Last year, one Kentucky woman, Hadley Duvall, became a nationally recognized leader on this issue when she shared her story of becoming pregnant at 12 after she was raped by her stepfather. Duvall miscarried, but she has spoken powerfully—most recently in a campaign ad for President Joe Biden—about what it meant to have choices. Vance would take that choice away.

Vance has also told us his position on day-care access, one of the most important policy issues for women in rural areas. He seems uninterested in supporting this struggling sector or the families who depend on it. He has said that funding universal day care would be “class warfare against normal people,” by which he presumably meant families with mothers who wanted to and could afford to stay home full-time.

I was sworn into my first elected office when my youngest child was six weeks old. I’ve focused on child-care policy in part because I’ve had to. COVID forced 100,000 Kentucky women to leave the workforce. About 40 percent of unemployed Kentuckians currently cite a lack of child care as the reason they are not working. Statewide, we’ve lost 46 percent of our child-care centers since 2012, and many of those closures have been in rural areas.

I’m proud of the work our legislature is doing on this issue. This past session, a rural Republican passed a bipartisan bill to reward local communities for eliminating zoning barriers that restrict child-care centers. We need policy makers who will bring resources and attention to this crisis, not leaders like Vance who try to gaslight women into believing it doesn’t exist.

Like Vance, I, too, carry the stories of women from the mountains.
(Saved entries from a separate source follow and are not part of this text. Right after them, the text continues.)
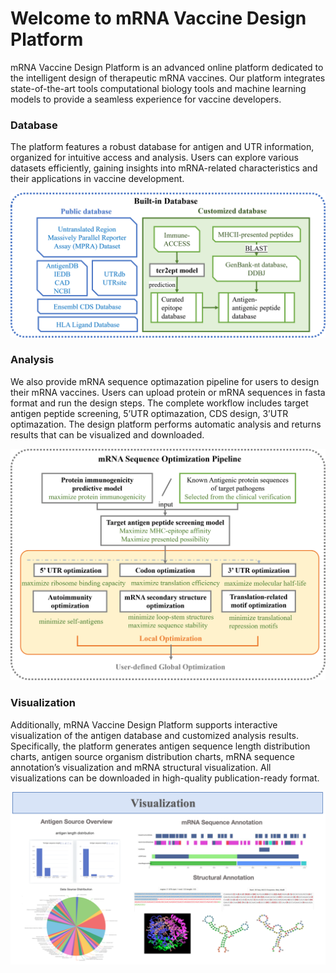 # Welcome to mRNA Vaccine Design Platform

mRNA Vaccine Design Platform is an advanced online platform dedicated to the intelligent design of therapeutic mRNA vaccines. Our platform integrates state-of-the-art tools computational biology tools and machine learning models to provide a seamless experience for vaccine developers.

### Database

The platform features a robust database for antigen and UTR information, organized for intuitive access and analysis. Users can explore various datasets efficiently, gaining insights into mRNA-related characteristics and their applications in vaccine development.

![image info](../png/homepage_database_no_margin.png)

### Analysis 

We also provide mRNA sequence optimazation pipeline for users to design their mRNA vaccines. Users can upload protein or mRNA sequences in fasta format and run the design steps. The complete workflow includes target antigen peptide screening, 5’UTR optimazation, CDS design, 3’UTR optimazation. The design platform performs automatic analysis and returns results that can be visualized and downloaded.

![image info](../png/homepage_analysis_no_margin.png)

### Visualization 

Additionally, mRNA Vaccine Design Platform supports interactive visualization of the antigen database and customized analysis results. Specifically, the platform generates antigen sequence length distribution charts, antigen source organism distribution charts, mRNA sequence annotation’s visualization and mRNA structural visualization. All visualizations can be downloaded in high-quality publication-ready format.

![image info](../png/homepage_visualization_no_margin.png)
Stories of women like my granny, who was from Owsley County, one of the poorest places in America. She never finished elementary school, but she pushed each of her seven children to get an education. My aunt Ruth dropped out of high school, but she was the best farmworker in the area and saved up money so her little sister could afford college. My mom was that little sister, the first of Granny’s kids to graduate high school, the first who left her holler and everything she knew in search of a better life. She built that better life for me.

The Appalachian Mountains are full of hill women holding their communities together. They don’t have the resources or support that they need to enact sweeping change. But they find creative ways to make quiet progress. We don’t hear their stories enough. More important, we don’t pass enough policies that help them. Electing J. D. Vance as vice president would only hurt them more.